Fordham had to pack up her bags in the summer of 2009—the funding for her post disappeared when the global recession hit, and she relocated to Washington to launch a new group, Shark Advocates International. Since then, shark conservation campaigns have only attracted a higher profile. Lesley Rochat runs the Save Our Seas Shark Centre in Kalk Bay, South Africa, within walking distance of where surfers brave the bay’s shark-infested waters. Rochat, a photographer and filmmaker with a university degree in the dramatic arts, has taken an unorthodox approach to shark conservation. Sometimes it amounts to a performance art routine; other times it’s more like a Madison Avenue advertising campaign. But Rochat is focused on winning over her audience, and more often than not she succeeds.

Rochat’s career trajectory changed one day when she was photographing an exhibit at Cape Town’s Two Oceans Aquarium, which featured a ragged-tooth shark named Maxine. Maxine had been caught in one of the shark nets that surround Durban but survived and was released, only to be caught again near Cape Town. The shark was scarred in the process, and Rochat, intrigued by the back-story, launched a fund-raising campaign that eventually got Maxine released from captivity in 2004 with a satellite tag that tracked her initial movements.

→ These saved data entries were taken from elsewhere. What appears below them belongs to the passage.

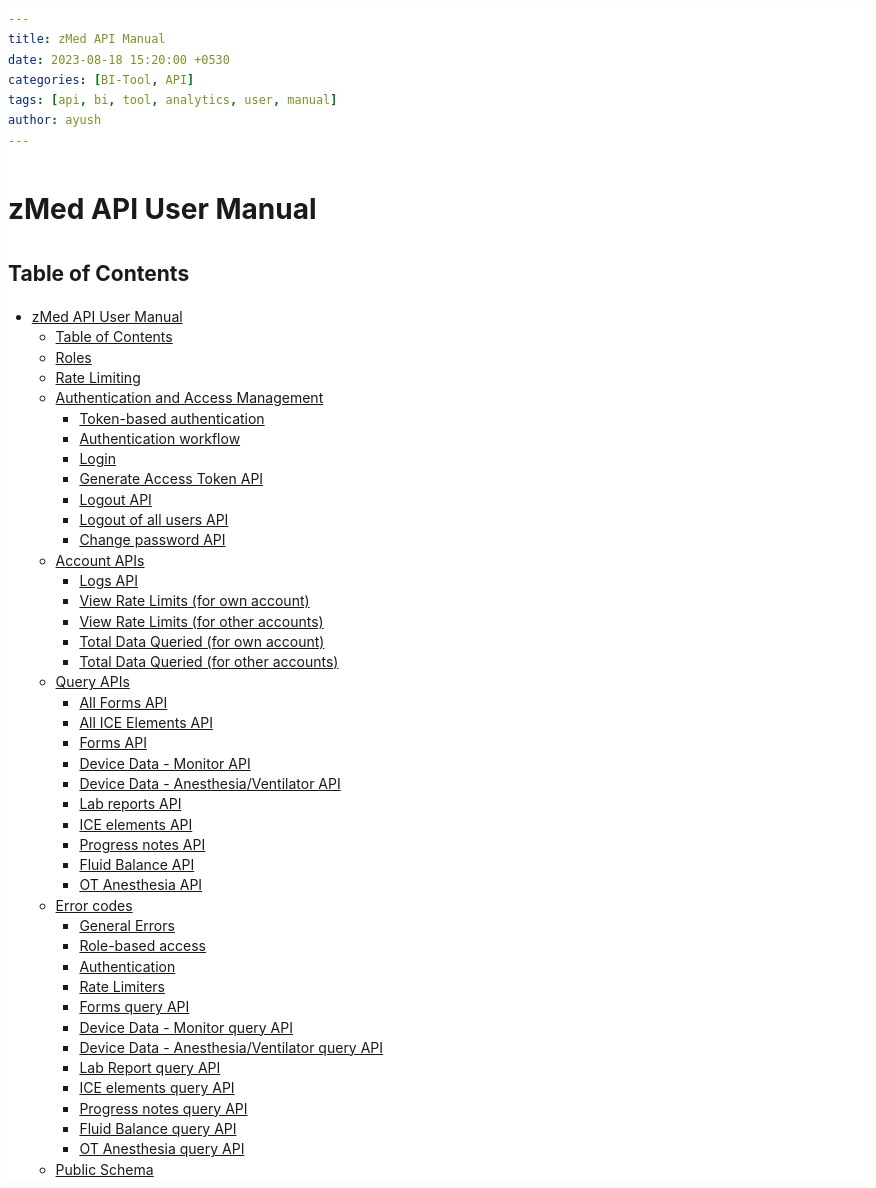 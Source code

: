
 ```yaml
---
title: zMed API Manual 
date: 2023-08-18 15:20:00 +0530
categories: [BI-Tool, API]
tags: [api, bi, tool, analytics, user, manual]
author: ayush
---
```


# zMed API User Manual

## Table of Contents

- [zMed API User Manual](#zmed-api-user-manual)
  - [Table of Contents](#table-of-contents)
  - [Roles](#roles)
  - [Rate Limiting](#rate-limiting)
  - [Authentication and Access Management](#authentication-and-access-management)
    - [Token-based authentication](#token-based-authentication)
    - [Authentication workflow](#authentication-workflow)
    - [Login](#login)
    - [Generate Access Token API](#generate-access-token-api)
    - [Logout API](#logout-api)
    - [Logout of all users API](#logout-of-all-users-api)
    - [Change password API](#change-password-api)
  - [Account APIs](#account-apis)
    - [Logs API](#logs-api)
    - [View Rate Limits (for own account)](#view-rate-limits-for-own-account)
    - [View Rate Limits (for other accounts)](#view-rate-limits-for-other-accounts)
    - [Total Data Queried (for own account)](#total-data-queried-for-own-account)
    - [Total Data Queried (for other accounts)](#total-data-queried-for-other-accounts)
  - [Query APIs](#query-apis)
    - [All Forms API](#all-forms-api)
    - [All ICE Elements API](#all-ice-elements-api)
    - [Forms API](#forms-api)
    - [Device Data - Monitor API](#device-data---monitor-api)
    - [Device Data - Anesthesia/Ventilator API](#device-data---anesthesiaventilator-api)
    - [Lab reports API](#lab-reports-api)
    - [ICE elements API](#ice-elements-api)
    - [Progress notes API](#progress-notes-api)
    - [Fluid Balance API](#fluid-balance-api)
    - [OT Anesthesia API](#ot-anesthesia-api)
  - [Error codes](#error-codes)
    - [General Errors](#general-errors)
    - [Role-based access](#role-based-access)
    - [Authentication](#authentication)
    - [Rate Limiters](#rate-limiters)
    - [Forms query API](#forms-query-api)
    - [Device Data - Monitor query API](#device-data---monitor-query-api)
    - [Device Data - Anesthesia/Ventilator query API](#device-data---anesthesiaventilator-query-api)
    - [Lab Report query API](#lab-report-query-api)
    - [ICE elements query API](#ice-elements-query-api)
    - [Progress notes query API](#progress-notes-query-api)
    - [Fluid Balance query API](#fluid-balance-query-api)
    - [OT Anesthesia query API](#ot-anesthesia-query-api)
  - [Public Schema](#public-schema)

While Maxine’s release attracted plenty of attention, Rochat decided she needed to enlist the aid of a professional ad firm in order to reach a broader audience. The Cape Town branch of Saatchi & Saatchi devised a clever set of advertisements under the banner of “Rethink the Shark,” an ironic take on the classic beach scene from
Jaws
. While the initial shots resemble the movie—a pleasant day at the beach that quickly devolves into a scene of panic—the scary object jutting out of the water in the end is not a shark’s fin. Instead, it’s an ordinary object that takes many more lives worldwide each year than sharks: a toaster, a kite, or a chair, depending on the commercial. It’s an effective ad, partly because the inanimate objects are so banal. As the toaster floats, seemingly harmless, the tagline reads, “Last year 791 people were killed by defective toasters. 4 by sharks.”

Rochat didn’t stop with a single ad campaign. She’s come up with a slew of different ways to challenge popular perceptions of sharks. The shark tank in Two Oceans Aquarium now has a warning label posted on its inside stating, “Warning: Predators Beyond This Point.” The implication: humans are the predators, not the fish. In another public awareness stunt, Rochat littered a couple of South African beaches with shells that carried a recorded message from the sea, followed with messages in glass bottles from different creatures (Greg the Great White wrote, “Now I realize we have a BAD reputation because of that DAMN MOVIE, but we’re not like that”) and finally a coffin that washed ashore with a brass plate detailing the number of dolphins that drown each year in fishing nets. While Rochat’s main message is pretty grim, she does her best to leaven it with a bit of creativity. She chose to work with trained marketers because they think about how a message can infiltrate the public consciousness.